Ciudad de México no es solo una metrópolis de historia y arte; es un crisol de sabores que se sienten en cada esquina. Aquí la comida no es solo alimento, es conversación, música y el latido de la calle. Cada barrio tiene su propio ritmo y su plato estrella, y yo he probado los cuatro lugares que hoy te recomiendo.

Si buscas empezar el día con algo dulce y ligero, Vulevú Bakery en la calle Córdoba 234, Roma Norte, es la parada ideal. La tienda abre a las 7:45 am y el aroma de su brioche recién horneado te guía desde la acera. Prueba el lemon tart, una masa crujiente con crema ácida que cuesta alrededor de $80 MXN, y acompáñalo con un matcha latte. La zona está a dos cuadras de la estación de metro Sevilla, perfecta para seguir caminando después de desayunar.

A la hora del almuerzo, el barrio del Valle Sur ofrece Vegan Ramen Mei Del Valle en Félix Cuevas 835. El menú, disponible en un QR, destaca el ramen de pollo naranja, una sopa con fideos al dente, caldo de miso y trozos de tofu marinado que se venden entre $150 y $200 MXN. El local abre de 2 pm a 9 pm, así que llega antes de la hora pico; la fila suele ser corta, pero siempre hay una mesa libre cerca del ventanal que da a la calle.

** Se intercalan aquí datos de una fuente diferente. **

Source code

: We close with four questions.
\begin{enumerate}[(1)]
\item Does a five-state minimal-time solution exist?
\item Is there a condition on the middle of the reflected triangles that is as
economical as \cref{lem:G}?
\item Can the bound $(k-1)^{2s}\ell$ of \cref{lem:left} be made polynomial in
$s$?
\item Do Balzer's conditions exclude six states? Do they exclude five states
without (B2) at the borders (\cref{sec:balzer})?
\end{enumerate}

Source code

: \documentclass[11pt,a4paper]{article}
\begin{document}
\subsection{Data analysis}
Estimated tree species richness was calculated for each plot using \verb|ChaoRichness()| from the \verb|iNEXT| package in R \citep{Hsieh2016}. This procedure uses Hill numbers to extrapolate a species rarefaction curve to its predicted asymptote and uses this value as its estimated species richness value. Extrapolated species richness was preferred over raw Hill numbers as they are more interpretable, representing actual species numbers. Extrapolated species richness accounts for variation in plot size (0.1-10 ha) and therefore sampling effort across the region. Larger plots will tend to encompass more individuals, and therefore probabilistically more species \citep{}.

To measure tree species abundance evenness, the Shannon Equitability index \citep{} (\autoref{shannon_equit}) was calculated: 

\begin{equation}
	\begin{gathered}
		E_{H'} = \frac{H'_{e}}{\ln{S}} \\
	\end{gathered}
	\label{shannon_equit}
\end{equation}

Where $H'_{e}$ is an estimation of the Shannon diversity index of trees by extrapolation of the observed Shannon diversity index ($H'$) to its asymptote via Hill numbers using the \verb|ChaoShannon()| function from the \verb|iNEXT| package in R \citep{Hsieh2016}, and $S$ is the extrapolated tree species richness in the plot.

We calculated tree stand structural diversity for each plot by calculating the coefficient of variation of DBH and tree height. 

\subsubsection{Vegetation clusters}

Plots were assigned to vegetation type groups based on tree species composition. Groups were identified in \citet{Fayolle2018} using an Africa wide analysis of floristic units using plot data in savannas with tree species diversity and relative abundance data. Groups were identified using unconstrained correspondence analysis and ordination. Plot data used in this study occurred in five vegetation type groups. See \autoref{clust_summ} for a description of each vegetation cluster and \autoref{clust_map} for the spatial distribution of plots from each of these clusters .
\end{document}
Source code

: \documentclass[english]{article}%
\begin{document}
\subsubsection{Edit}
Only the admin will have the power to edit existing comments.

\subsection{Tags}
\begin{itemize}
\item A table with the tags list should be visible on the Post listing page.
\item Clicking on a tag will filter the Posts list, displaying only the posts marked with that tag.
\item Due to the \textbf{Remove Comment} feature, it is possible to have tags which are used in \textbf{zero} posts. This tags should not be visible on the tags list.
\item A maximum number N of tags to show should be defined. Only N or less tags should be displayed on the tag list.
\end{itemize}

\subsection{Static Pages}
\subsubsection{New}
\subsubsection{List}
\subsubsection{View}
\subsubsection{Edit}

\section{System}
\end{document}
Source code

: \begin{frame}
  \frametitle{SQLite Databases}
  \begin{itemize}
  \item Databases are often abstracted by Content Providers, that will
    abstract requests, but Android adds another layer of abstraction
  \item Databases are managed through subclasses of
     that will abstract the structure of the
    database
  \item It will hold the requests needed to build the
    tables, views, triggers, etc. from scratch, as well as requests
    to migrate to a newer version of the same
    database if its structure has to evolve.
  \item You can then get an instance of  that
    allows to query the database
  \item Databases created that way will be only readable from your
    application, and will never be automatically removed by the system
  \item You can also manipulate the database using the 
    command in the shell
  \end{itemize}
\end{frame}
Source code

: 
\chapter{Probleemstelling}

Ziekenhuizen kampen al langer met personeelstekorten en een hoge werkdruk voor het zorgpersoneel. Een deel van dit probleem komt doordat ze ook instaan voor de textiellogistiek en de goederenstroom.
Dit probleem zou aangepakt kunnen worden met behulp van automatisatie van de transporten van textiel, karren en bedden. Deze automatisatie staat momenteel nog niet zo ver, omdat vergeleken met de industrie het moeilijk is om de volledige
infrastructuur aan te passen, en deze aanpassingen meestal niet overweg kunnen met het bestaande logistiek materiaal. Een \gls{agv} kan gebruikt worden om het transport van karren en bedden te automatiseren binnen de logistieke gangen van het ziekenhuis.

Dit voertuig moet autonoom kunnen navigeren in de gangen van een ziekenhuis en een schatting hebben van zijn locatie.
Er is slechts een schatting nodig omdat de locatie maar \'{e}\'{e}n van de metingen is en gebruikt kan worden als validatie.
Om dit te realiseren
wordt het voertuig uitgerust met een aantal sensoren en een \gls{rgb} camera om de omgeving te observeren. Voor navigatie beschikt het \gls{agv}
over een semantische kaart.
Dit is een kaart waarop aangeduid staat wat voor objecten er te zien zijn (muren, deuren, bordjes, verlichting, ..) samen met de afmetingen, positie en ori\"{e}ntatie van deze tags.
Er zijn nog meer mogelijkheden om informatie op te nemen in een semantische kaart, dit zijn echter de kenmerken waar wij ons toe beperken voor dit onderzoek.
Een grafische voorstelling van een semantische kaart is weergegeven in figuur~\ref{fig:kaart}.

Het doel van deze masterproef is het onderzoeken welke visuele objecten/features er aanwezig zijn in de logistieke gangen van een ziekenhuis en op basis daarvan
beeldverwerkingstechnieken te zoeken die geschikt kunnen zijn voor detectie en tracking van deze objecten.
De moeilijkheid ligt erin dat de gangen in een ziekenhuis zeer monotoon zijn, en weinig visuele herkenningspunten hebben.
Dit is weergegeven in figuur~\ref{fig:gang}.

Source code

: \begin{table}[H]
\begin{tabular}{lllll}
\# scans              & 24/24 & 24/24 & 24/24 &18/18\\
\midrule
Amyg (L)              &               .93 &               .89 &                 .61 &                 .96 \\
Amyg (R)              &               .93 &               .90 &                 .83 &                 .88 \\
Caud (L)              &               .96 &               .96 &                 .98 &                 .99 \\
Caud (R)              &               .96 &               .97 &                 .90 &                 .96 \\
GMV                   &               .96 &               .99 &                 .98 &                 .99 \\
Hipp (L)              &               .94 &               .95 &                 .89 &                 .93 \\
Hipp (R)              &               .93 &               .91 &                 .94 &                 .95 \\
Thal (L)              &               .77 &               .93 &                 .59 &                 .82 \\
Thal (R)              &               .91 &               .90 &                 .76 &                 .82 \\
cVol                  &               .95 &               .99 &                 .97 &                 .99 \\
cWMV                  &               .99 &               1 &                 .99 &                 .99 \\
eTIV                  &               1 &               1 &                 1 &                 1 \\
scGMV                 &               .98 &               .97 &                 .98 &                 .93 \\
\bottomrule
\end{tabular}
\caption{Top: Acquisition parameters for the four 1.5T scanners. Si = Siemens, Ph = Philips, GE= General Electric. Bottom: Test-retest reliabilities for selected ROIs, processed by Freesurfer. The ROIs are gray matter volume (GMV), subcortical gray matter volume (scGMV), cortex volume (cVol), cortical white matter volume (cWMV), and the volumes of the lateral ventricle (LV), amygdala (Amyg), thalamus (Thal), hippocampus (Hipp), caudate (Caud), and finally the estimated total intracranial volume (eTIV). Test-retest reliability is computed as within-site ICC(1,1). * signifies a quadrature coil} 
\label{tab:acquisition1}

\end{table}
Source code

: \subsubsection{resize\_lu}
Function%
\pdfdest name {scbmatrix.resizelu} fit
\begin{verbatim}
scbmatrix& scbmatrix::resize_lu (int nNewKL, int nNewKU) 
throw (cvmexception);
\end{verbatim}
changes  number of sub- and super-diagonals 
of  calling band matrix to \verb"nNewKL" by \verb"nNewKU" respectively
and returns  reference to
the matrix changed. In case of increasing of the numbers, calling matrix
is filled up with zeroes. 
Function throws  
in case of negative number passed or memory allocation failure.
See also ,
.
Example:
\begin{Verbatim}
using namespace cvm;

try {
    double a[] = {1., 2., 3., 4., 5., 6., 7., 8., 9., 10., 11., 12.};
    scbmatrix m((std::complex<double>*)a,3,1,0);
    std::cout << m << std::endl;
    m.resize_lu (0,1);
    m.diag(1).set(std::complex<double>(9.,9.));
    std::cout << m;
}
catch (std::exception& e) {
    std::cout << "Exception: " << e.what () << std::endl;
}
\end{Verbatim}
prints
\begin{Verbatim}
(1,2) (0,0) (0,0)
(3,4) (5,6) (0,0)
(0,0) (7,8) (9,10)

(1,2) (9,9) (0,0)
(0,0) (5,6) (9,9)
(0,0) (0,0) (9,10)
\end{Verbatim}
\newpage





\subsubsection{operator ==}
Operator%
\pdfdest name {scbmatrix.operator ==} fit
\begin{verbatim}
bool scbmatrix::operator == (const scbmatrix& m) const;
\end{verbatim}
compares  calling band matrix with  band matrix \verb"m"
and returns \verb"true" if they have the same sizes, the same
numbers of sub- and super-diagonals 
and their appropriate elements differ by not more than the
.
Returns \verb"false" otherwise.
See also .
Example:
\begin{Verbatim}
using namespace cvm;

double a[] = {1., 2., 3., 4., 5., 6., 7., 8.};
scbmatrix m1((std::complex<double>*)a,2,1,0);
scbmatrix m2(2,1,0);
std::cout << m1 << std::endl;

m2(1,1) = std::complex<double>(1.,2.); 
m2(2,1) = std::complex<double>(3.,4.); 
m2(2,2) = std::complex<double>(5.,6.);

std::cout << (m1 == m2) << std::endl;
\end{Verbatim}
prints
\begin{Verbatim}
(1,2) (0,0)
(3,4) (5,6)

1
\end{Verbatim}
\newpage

Para la cena, dirígete a Polanco y entra a 50 Friends, Av. Emilio Castelar 95. Este restaurante italiano es famoso por su chocolate pizza, una base crujiente cubierta de salsa de cacao y trozos de chocolate amargo que ronda los $$ (aprox. $300 MXN). El ambiente es elegante pero accesible, y el servicio empieza a las 1 pm y se extiende hasta la 1 am. Los viernes y sábados suele haber una fila de unos diez minutos; vale la pena esperar porque la combinación de sabores es única.
Cuando la noche cae, el barrio de Nápoles cobra vida con LOS DE ARRIBA, Maricopa 10-10. Este bar de música en vivo abre a las 8 pm y cierra a la 1 am. La carta de tragos incluye el “raisin cocktail”, una mezcla de ron y pasas que cuesta $$ (aprox. $250 MXN). Los tickets para los shows de stand‑up comedy se venden en la entrada y se agotan rápido, así que llega temprano si quieres un buen asiento. El local está a un paso de la estación de metro Polanco, lo que facilita el regreso a casa.
Para cerrar el día, te propongo una ruta sencilla: empieza con el croissant de almendra en Vulevú, toma el metro hacia el sur y come ramen en Mei Del Valle. Después, sube a Polanco para la pizza de chocolate y termina la noche con música en LOS DE ARRIBA. Cada parada está a menos de 30 minutos en metro o a pie, y los precios se mantienen en un rango razonable, lo que permite probar lo mejor sin romper la cartera.